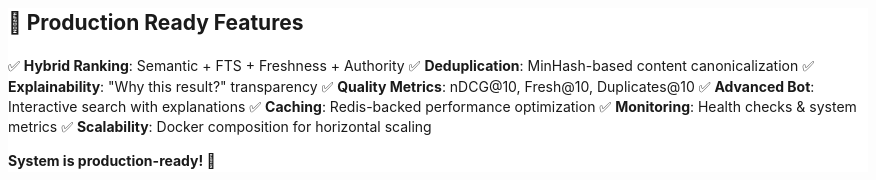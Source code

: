 
## 🎯 Production Ready Features

✅ **Hybrid Ranking**: Semantic + FTS + Freshness + Authority
✅ **Deduplication**: MinHash-based content canonicalization
✅ **Explainability**: "Why this result?" transparency
✅ **Quality Metrics**: nDCG@10, Fresh@10, Duplicates@10
✅ **Advanced Bot**: Interactive search with explanations
✅ **Caching**: Redis-backed performance optimization
✅ **Monitoring**: Health checks & system metrics
✅ **Scalability**: Docker composition for horizontal scaling

**System is production-ready! 🚀**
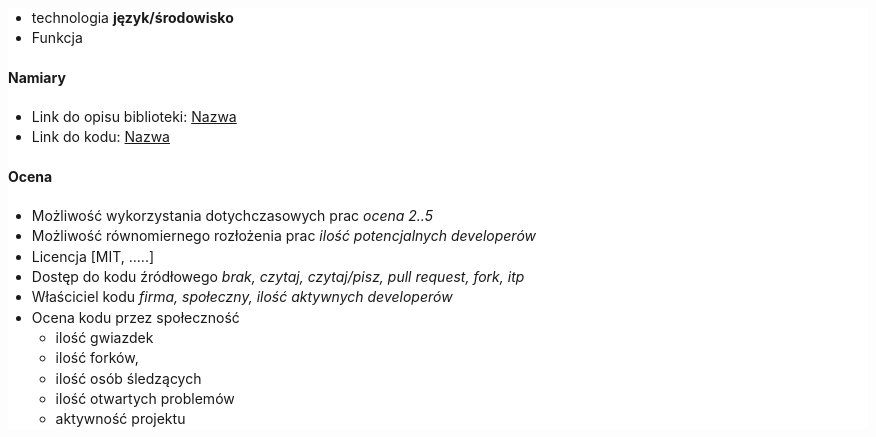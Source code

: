 * technologia **język/środowisko**
* Funkcja

#### Namiary

* Link do opisu biblioteki: [Nazwa](https://confluence.makolab.net/display/EBN/EXT+-+Blockchain+-+NCBR)
* Link do kodu: [Nazwa](https://confluence.makolab.net/display/EBN/EXT+-+Blockchain+-+NCBR)

#### Ocena

* Możliwość wykorzystania dotychczasowych prac *ocena 2..5*
* Możliwość równomiernego rozłożenia prac *ilość potencjalnych developerów*
* Licencja [MIT, .....]
* Dostęp do kodu źródłowego *brak, czytaj, czytaj/pisz, pull request, fork, itp*
* Właściciel kodu *firma, społeczny, ilość aktywnych developerów*
* Ocena kodu przez społeczność
	* ilość gwiazdek
	* ilość forków,
	* ilość osób śledzących
	* ilość otwartych problemów
	* aktywność projektu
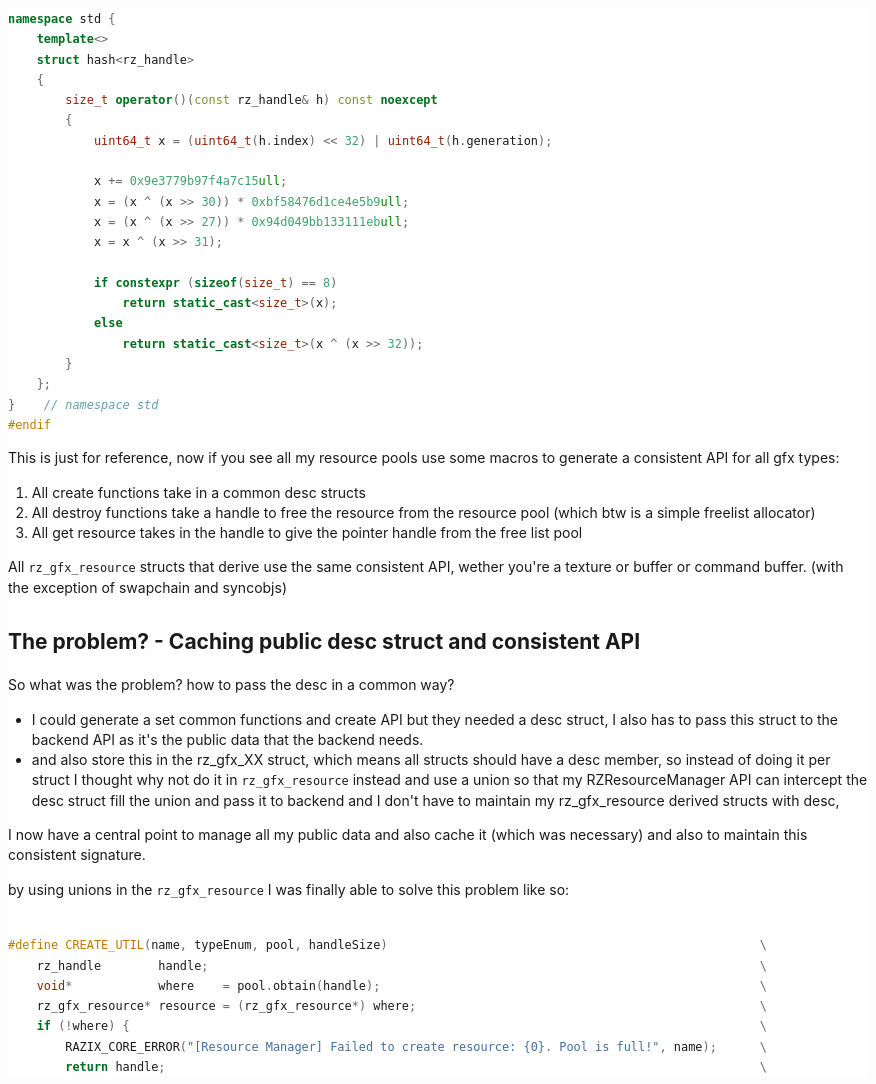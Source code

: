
 ``` C++
namespace std {
    template<>
    struct hash<rz_handle>
    {
        size_t operator()(const rz_handle& h) const noexcept
        {
            uint64_t x = (uint64_t(h.index) << 32) | uint64_t(h.generation);

            x += 0x9e3779b97f4a7c15ull;
            x = (x ^ (x >> 30)) * 0xbf58476d1ce4e5b9ull;
            x = (x ^ (x >> 27)) * 0x94d049bb133111ebull;
            x = x ^ (x >> 31);

            if constexpr (sizeof(size_t) == 8)
                return static_cast<size_t>(x);
            else
                return static_cast<size_t>(x ^ (x >> 32));
        }
    };
}    // namespace std
#endif
```

This is just for reference, now if you see all my resource pools use some macros to generate a consistent API for all gfx types:
1. All create functions take in a common desc structs
2. All destroy functions take a handle to free the resource from the resource pool (which btw is a simple freelist allocator)
3. All get resource takes in the handle to give the pointer handle from the free list pool

All `rz_gfx_resource` structs that derive use the same consistent API, wether you're a texture or buffer or command buffer. (with the exception of swapchain and syncobjs)

## The problem? - Caching public desc struct and consistent API
So what was the problem? how to pass the desc in a common way? 
- I could generate a set common functions and create API but they needed a desc struct, I also has to pass this struct to the backend API as it's the public data that the backend needs.
- and also store this in the rz_gfx_XX struct, which means all structs should have a desc member, so instead of doing it per struct I thought why not do it in `rz_gfx_resource` instead 
and use a union so that my RZResourceManager API can intercept the desc struct fill the union and pass it to backend and I don't have to maintain my rz_gfx_resource derived structs with desc,

I now have a central point to manage all my public data and also cache it (which was necessary) and also to maintain this consistent signature.

by using unions in the `rz_gfx_resource` I was finally able to solve this problem like so:
```C++

#define CREATE_UTIL(name, typeEnum, pool, handleSize)                                                    \
    rz_handle        handle;                                                                             \
    void*            where    = pool.obtain(handle);                                                     \
    rz_gfx_resource* resource = (rz_gfx_resource*) where;                                                \
    if (!where) {                                                                                        \
        RAZIX_CORE_ERROR("[Resource Manager] Failed to create resource: {0}. Pool is full!", name);      \
        return handle;                                                                                   \
```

*-*-*

REQUIRED ACTION: Can the entries above be repeated exactly, without their pictures?

SOLUTION FOR THIS PROBLEM:
Source code

: 
## 🎯 Production Ready Features

✅ **Hybrid Ranking**: Semantic + FTS + Freshness + Authority
✅ **Deduplication**: MinHash-based content canonicalization
✅ **Explainability**: "Why this result?" transparency
✅ **Quality Metrics**: nDCG@10, Fresh@10, Duplicates@10
✅ **Advanced Bot**: Interactive search with explanations
✅ **Caching**: Redis-backed performance optimization
✅ **Monitoring**: Health checks & system metrics
✅ **Scalability**: Docker composition for horizontal scaling

**System is production-ready! 🚀**
Source code

: * technologia **język/środowisko**
* Funkcja

#### Namiary

* Link do opisu biblioteki: [Nazwa](https://confluence.makolab.net/display/EBN/EXT+-+Blockchain+-+NCBR)
* Link do kodu: [Nazwa](https://confluence.makolab.net/display/EBN/EXT+-+Blockchain+-+NCBR)

#### Ocena

* Możliwość wykorzystania dotychczasowych prac *ocena 2..5*
* Możliwość równomiernego rozłożenia prac *ilość potencjalnych developerów*
* Licencja [MIT, .....]
* Dostęp do kodu źródłowego *brak, czytaj, czytaj/pisz, pull request, fork, itp*
* Właściciel kodu *firma, społeczny, ilość aktywnych developerów*
* Ocena kodu przez społeczność
	* ilość gwiazdek
	* ilość forków,
	* ilość osób śledzących
	* ilość otwartych problemów
	* aktywność projektu
Source code

:
 ``` C++
namespace std {
    template<>
    struct hash<rz_handle>
    {
        size_t operator()(const rz_handle& h) const noexcept
        {
            uint64_t x = (uint64_t(h.index) << 32) | uint64_t(h.generation);

            x += 0x9e3779b97f4a7c15ull;
            x = (x ^ (x >> 30)) * 0xbf58476d1ce4e5b9ull;
            x = (x ^ (x >> 27)) * 0x94d049bb133111ebull;
            x = x ^ (x >> 31);

            if constexpr (sizeof(size_t) == 8)
                return static_cast<size_t>(x);
            else
                return static_cast<size_t>(x ^ (x >> 32));
        }
    };
}    // namespace std
#endif
```

This is just for reference, now if you see all my resource pools use some macros to generate a consistent API for all gfx types:
1. All create functions take in a common desc structs
2. All destroy functions take a handle to free the resource from the resource pool (which btw is a simple freelist allocator)
3. All get resource takes in the handle to give the pointer handle from the free list pool

All `rz_gfx_resource` structs that derive use the same consistent API, wether you're a texture or buffer or command buffer. (with the exception of swapchain and syncobjs)

## The problem? - Caching public desc struct and consistent API
So what was the problem? how to pass the desc in a common way? 
- I could generate a set common functions and create API but they needed a desc struct, I also has to pass this struct to the backend API as it's the public data that the backend needs.
- and also store this in the rz_gfx_XX struct, which means all structs should have a desc member, so instead of doing it per struct I thought why not do it in `rz_gfx_resource` instead 
and use a union so that my RZResourceManager API can intercept the desc struct fill the union and pass it to backend and I don't have to maintain my rz_gfx_resource derived structs with desc,

I now have a central point to manage all my public data and also cache it (which was necessary) and also to maintain this consistent signature.

by using unions in the `rz_gfx_resource` I was finally able to solve this problem like so:
```C++

#define CREATE_UTIL(name, typeEnum, pool, handleSize)                                                    \
    rz_handle        handle;                                                                             \
    void*            where    = pool.obtain(handle);                                                     \
    rz_gfx_resource* resource = (rz_gfx_resource*) where;                                                \
    if (!where) {                                                                                        \
        RAZIX_CORE_ERROR("[Resource Manager] Failed to create resource: {0}. Pool is full!", name);      \
        return handle;                                                                                   \
```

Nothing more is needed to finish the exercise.